Smooth density for the Solution of Scalar SDEs with Locally Lipschitz Coefficients under H\"ormander Condition

TL;DR

This paper proves the existence of a smooth probability density for solutions of certain scalar SDEs with locally Lipschitz coefficients under H"ormander's condition, using approximation and Malliavin calculus techniques.

Contribution

It establishes smooth densities for scalar SDEs with locally Lipschitz coefficients under H"ormander's condition, extending previous results to less restrictive coefficient conditions.

Findings

Proved nondegeneracy of the SDE solution under H"ormander condition.
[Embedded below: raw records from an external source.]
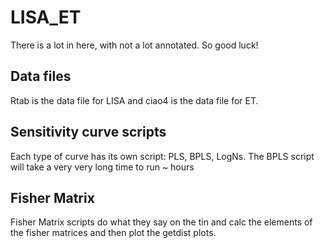 # LISA_ET

There is a lot in here, with not a lot annotated. So good luck!
## Data files
Rtab is the data file for LISA and ciao4 is the data file for ET.

## Sensitivity curve scripts
Each type of curve has its own script: PLS, BPLS, LogNs. The BPLS script will take a very very long time to run ~ hours


## Fisher Matrix
Fisher Matrix scripts do what they say on the tin and calc the elements of the fisher matrices and then plot the getdist plots. 
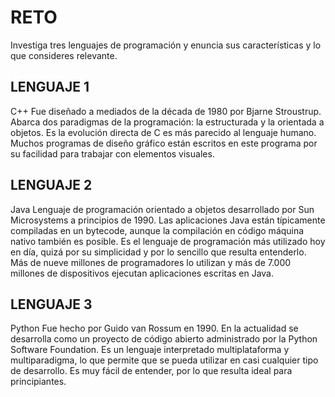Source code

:# RETO
Investiga tres lenguajes de programación y enuncia sus características y lo que consideres relevante.

## LENGUAJE 1
C++
Fue diseñado a mediados de la década de 1980 por Bjarne Stroustrup. Abarca dos paradigmas de la programación: la estructurada y la orientada a objetos.
Es la evolución directa de C es más parecido al lenguaje humano. Muchos programas de diseño gráfico están escritos en este programa por su facilidad para trabajar con elementos visuales.
## LENGUAJE 2
Java
Lenguaje de programación orientado a objetos desarrollado por Sun Microsystems a principios de 1990. Las aplicaciones Java están típicamente compiladas en un bytecode, aunque la compilación en código máquina nativo también es posible.
Es el lenguaje de programación más utilizado hoy en día, quizá por su simplicidad y por lo sencillo que resulta entenderlo. Más de nueve millones de programadores lo utilizan y más de 7.000 millones de dispositivos ejecutan aplicaciones escritas en Java.

## LENGUAJE 3
Python
Fue hecho por Guido van Rossum en 1990. En la actualidad se desarrolla como un proyecto de código abierto administrado por la Python Software Foundation. 
Es un lenguaje interpretado multiplataforma y multiparadigma, lo que permite que se pueda utilizar en casi cualquier tipo de desarrollo. Es muy fácil de entender, por lo que resulta ideal para principiantes.
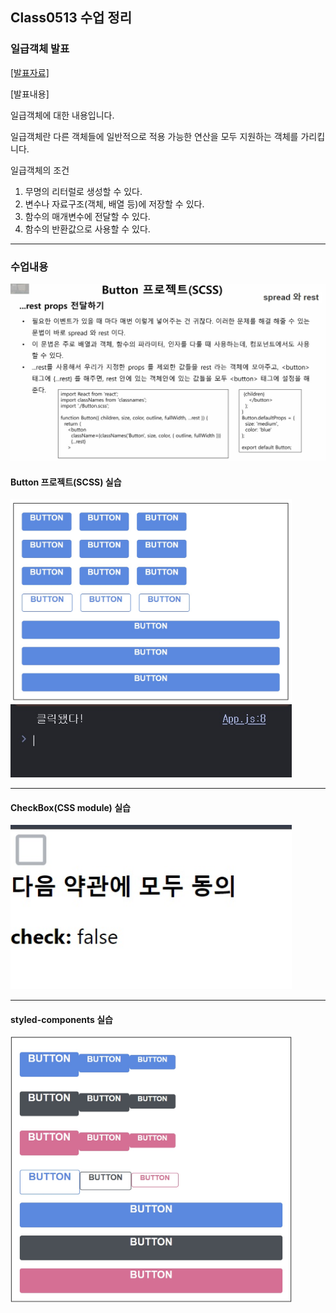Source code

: ## Class0513 수업 정리

### 일급객체 발표
<a href="https://dpwls03.github.io/React/0513/일급객체.pdf">[발표자료]</a>

[발표내용]

일급객체에 대한 내용입니다.

일급객체란 다른 객체들에 일반적으로 적용 가능한 연산을 모두 지원하는 객체를 가리킵니다.

일급객체의 조건

1. 무명의 리터럴로 생성할 수 있다.
2. 변수나 자료구조(객체, 배열 등)에 저장할 수 있다.
3. 함수의 매개변수에 전달할 수 있다.
4. 함수의 반환값으로 사용할 수 있다.

<hr>

### 수업내용

<img width="800" src="./img/scss.jpg" alt="scss" >

####  Button 프로젝트(SCSS) 실습

<img width="450vw" src="./img/button.jpg" alt="scss" >
<img width="450vw" src="./img/buttonstart.jpg" alt="scss" >

<hr>

#### CheckBox(CSS module) 실습

<img width="450vw" src="./img/chkbox.jpg" alt="scss" >

<hr>

#### styled-components 실습

<img width="450vw" src="./img/styled.jpg" alt="scss" >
Constructed globally Lipschitz approximations converging to the original SDE.

Used Lyapunov functions to ensure boundedness of moments and derivatives.

Abstract

In this paper the existence of a smooth density is proved for the solution of an SDE, with locally Lipschitz coefficients and semi-monotone drift, under H\"ormander condition. We prove the nondegeneracy condition for the solution of the SDE, from it an integration by parts formula would result in the Wiener space. To this end we construct a sequence of SDEs with globally Lipschitz coefficients whose solutions converge to the original one and use some Lyapunov functions to show the uniformly boundedness of the p-moments of the solutions and their Malliavin derivatives.